Each new "update" to Windows breaks an undisclosed piece of hardware. We've seen the removal of DVD support. We've seen the removal of web cams. And from the security side, the March update for Windows broke smart cards (used by DoD, secure businesses) - I've literally had to run VMWare with a Windows 7 VM ever since on my work machine because I'm the I.T. tasked with "testing" Win10 to see if the entire company could use it. Since smart cards don't work anymore, things have become an absolute pain in the ass, since that is what we use for SSH authentication, which includes both server shell access and git access (things used literally every few minutes here). I can only imagine which critical hardware they'll cripple next.
> Timeline is a new feature that improves the Task View area to provide a list of apps and workspaces that you were using previously or on other devices. Think of it like a time machine for resuming old sessions
Just bring back all of my opened apps in the state they were in before you rebooted my PC overnight, when I never asked you to, and I'll be happy.
Simpler solution: Quit fucking rebooting my machine, even if you tell me you're going to. If I want to postpone the reboot for a week, that should be *my* decision. That's all I want.
Seriously, I'm about to schedule a task to run "shutdown -a" (abort) every 2 minutes and have it run 24/7.
I'm waiting for the 'Remove all spyware' upgrade, so it stops spying on everything I'm doing.
Also waiting for the 'Not an advertising platform' upgrade, and the 'Returns total control of your system to the owner/user' upgrade.
Yah, the current update is a royal pain. Failed repeatedly for me, but kept on trying. So I did a manual download of the patch, and installed it. Worked fine.
Unfortunately, the auto-update still thinks I need the update, so it dutifully tries every day to download and install the update, fails to do so, and reports that failure to me every morning.

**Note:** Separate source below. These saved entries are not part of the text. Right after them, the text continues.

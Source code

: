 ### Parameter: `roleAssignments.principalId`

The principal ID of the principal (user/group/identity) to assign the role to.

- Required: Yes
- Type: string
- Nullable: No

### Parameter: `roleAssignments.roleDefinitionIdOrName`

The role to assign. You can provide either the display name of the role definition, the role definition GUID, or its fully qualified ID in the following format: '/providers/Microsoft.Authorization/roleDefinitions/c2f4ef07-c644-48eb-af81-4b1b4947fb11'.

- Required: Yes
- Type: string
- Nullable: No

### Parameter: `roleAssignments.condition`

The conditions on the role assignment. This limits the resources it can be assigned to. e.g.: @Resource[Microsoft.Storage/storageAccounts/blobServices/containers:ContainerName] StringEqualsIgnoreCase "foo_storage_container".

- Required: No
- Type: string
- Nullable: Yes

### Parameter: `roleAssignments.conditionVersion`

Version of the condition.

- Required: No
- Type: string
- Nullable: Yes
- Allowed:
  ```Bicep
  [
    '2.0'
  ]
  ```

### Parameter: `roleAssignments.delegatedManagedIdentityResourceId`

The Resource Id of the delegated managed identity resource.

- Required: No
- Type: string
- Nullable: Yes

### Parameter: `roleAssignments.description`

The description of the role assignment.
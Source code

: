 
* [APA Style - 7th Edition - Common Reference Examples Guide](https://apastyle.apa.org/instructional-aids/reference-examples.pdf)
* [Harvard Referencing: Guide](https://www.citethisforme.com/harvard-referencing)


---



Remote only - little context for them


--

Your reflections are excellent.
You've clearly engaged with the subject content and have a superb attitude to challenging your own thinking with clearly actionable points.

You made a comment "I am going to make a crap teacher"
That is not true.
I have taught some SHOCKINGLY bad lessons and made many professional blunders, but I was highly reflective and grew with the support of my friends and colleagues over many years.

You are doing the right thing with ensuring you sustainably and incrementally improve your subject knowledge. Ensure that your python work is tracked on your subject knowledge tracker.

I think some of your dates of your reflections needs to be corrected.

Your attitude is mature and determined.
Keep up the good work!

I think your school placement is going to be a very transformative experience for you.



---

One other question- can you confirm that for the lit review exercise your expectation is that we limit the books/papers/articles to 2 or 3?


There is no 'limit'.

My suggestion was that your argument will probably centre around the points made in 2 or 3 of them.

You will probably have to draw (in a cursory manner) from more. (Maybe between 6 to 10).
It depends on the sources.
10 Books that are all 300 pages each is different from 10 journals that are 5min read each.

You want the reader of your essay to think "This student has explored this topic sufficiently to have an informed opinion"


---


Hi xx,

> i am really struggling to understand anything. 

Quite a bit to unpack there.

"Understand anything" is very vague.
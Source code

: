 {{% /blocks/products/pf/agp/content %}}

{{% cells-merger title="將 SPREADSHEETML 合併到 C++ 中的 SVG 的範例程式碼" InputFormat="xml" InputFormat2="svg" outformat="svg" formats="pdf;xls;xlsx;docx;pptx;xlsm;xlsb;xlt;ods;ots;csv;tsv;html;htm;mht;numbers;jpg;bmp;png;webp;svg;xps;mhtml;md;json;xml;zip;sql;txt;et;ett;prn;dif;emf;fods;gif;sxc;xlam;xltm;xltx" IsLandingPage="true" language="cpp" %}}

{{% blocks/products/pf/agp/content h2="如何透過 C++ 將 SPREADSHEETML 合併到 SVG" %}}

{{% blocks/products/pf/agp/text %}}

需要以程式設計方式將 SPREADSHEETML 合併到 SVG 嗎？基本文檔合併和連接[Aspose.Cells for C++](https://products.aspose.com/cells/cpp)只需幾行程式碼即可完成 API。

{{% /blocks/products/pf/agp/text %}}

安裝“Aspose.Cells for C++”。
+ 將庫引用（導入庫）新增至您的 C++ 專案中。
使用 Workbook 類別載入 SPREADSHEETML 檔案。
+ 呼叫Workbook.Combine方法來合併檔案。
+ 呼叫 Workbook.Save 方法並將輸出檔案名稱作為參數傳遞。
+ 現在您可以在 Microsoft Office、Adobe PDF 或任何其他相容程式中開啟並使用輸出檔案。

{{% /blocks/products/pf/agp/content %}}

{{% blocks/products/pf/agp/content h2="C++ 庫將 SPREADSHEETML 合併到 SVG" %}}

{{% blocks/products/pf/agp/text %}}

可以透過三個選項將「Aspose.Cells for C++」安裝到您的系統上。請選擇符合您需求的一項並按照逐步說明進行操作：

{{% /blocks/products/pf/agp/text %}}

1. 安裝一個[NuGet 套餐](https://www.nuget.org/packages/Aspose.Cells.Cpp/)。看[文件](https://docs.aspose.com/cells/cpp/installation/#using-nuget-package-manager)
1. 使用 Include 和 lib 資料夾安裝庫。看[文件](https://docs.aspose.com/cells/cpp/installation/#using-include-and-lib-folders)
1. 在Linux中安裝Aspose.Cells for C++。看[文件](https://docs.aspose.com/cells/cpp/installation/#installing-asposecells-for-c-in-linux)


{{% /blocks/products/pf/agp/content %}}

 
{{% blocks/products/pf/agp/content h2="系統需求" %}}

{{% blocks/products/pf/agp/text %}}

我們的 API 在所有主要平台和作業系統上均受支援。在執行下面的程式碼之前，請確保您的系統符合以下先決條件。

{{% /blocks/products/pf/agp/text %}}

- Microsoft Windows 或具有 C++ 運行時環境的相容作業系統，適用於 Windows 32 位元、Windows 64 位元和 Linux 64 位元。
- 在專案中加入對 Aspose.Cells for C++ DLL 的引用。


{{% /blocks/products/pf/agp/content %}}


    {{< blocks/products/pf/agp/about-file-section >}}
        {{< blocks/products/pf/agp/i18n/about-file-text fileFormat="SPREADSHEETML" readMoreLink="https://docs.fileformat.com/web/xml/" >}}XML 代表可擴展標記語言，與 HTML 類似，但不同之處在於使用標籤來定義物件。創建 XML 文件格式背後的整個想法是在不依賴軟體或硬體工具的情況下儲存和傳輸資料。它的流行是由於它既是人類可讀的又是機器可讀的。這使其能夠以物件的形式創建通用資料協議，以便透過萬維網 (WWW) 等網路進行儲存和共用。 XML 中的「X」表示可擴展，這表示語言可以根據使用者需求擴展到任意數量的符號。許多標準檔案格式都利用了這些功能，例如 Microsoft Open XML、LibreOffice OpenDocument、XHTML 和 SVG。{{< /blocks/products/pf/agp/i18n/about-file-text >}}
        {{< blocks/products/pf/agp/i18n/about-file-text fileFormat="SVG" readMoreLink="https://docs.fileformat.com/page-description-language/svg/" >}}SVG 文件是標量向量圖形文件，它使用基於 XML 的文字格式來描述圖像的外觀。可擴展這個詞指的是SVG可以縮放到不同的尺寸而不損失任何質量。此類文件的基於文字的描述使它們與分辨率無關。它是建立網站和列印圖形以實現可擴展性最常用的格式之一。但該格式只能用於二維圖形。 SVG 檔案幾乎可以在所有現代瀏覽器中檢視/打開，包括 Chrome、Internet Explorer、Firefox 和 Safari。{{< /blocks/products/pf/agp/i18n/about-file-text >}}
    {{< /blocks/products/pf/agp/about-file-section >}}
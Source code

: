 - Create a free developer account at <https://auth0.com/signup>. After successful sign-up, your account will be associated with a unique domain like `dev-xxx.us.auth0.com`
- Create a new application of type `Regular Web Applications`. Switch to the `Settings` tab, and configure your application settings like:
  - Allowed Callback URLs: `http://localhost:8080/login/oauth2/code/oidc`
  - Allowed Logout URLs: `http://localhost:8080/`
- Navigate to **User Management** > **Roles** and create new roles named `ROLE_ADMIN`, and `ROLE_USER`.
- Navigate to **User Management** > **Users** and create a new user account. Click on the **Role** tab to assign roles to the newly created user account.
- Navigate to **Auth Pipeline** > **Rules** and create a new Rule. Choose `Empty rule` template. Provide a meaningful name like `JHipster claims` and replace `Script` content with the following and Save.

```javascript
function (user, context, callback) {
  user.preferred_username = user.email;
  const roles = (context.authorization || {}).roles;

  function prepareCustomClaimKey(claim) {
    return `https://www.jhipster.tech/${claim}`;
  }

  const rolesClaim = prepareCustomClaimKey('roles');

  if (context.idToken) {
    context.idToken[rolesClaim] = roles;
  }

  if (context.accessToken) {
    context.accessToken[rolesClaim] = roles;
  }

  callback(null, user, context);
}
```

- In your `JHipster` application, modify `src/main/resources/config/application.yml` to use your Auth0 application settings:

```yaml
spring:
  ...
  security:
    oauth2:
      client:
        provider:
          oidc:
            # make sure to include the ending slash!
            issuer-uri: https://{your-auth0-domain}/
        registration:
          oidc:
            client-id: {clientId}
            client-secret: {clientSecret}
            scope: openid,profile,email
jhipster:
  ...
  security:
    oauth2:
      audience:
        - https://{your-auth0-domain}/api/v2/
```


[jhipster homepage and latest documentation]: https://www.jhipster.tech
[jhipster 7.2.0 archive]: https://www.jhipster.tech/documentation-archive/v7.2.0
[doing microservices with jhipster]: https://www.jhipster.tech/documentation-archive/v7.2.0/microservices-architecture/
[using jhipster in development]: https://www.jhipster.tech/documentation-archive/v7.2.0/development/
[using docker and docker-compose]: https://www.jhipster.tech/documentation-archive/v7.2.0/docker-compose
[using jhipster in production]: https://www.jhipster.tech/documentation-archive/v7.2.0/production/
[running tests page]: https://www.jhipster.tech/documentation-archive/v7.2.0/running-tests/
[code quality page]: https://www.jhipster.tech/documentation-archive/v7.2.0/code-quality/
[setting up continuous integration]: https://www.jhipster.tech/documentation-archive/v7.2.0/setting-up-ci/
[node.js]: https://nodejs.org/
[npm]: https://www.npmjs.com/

This AM got the first hint at the new version. Popup appeared telling me about the new thing, gave me the option of telling them all about my privacy settings right now, or telling me about them later. Notably did not include a "don't bother me anymore you idiot program, my privacy settings aren't your business now or ever". So I expect to see that popup every morning along with the "failed to install update"....
"I do not agree with what you say, but I will defend to the death your right to say it"
I never got the point of files-on-demand...
* if the file was big enough to be worth leaving off my laptop's SSD, like a 5mb photo or 30mb video, then the delay in loading it inside file explorer is by no means "seamless" - I have to wait a long time with frozen file-open dialogs while the file downloads. (I'm on Comcast cable)
* if the file is small enough for its download to be seamless, about 500k, then I might as well have left it on the SSD because it's so small.
* if my one drive is large enough for files-on-demand to be useful (which it is, at 700gb and loads of files) then windows spends five days just downloading metadata for all of them.
* if I need to work on a folder of photos, I basically have to tell onedrive to download the 1gb folder of photos, wait an indeterminate period of time (hours or days with no good indication of progress), then do my work.
* I used files-on-demand because space on my SSD was to limited, but it gave me no good control to free up space when I no longer needed the files local.
Well, that was my dismal experience with the previous iteration of demand before they abandoned it. I'll approach this one with an open mind.
Major updates every 6 months is like having to install service packs twice a year (I know the monthly updates are cumulative). Even if major features are added, I hold my breath every time these big updates come. It's inevitable that some driver will stop working, or some program will be auto-removed without much notification. In last year's Anniversary Update, my finger print reader stopped working on an older HP laptop. In the Creators Update, a AMD Raedon 7600 HD video card stopped working in my 4 year old desktop. Although the telemetry may tell MS that the majority of Win10 big updates install problem free, there are many, many users that have problems like I have.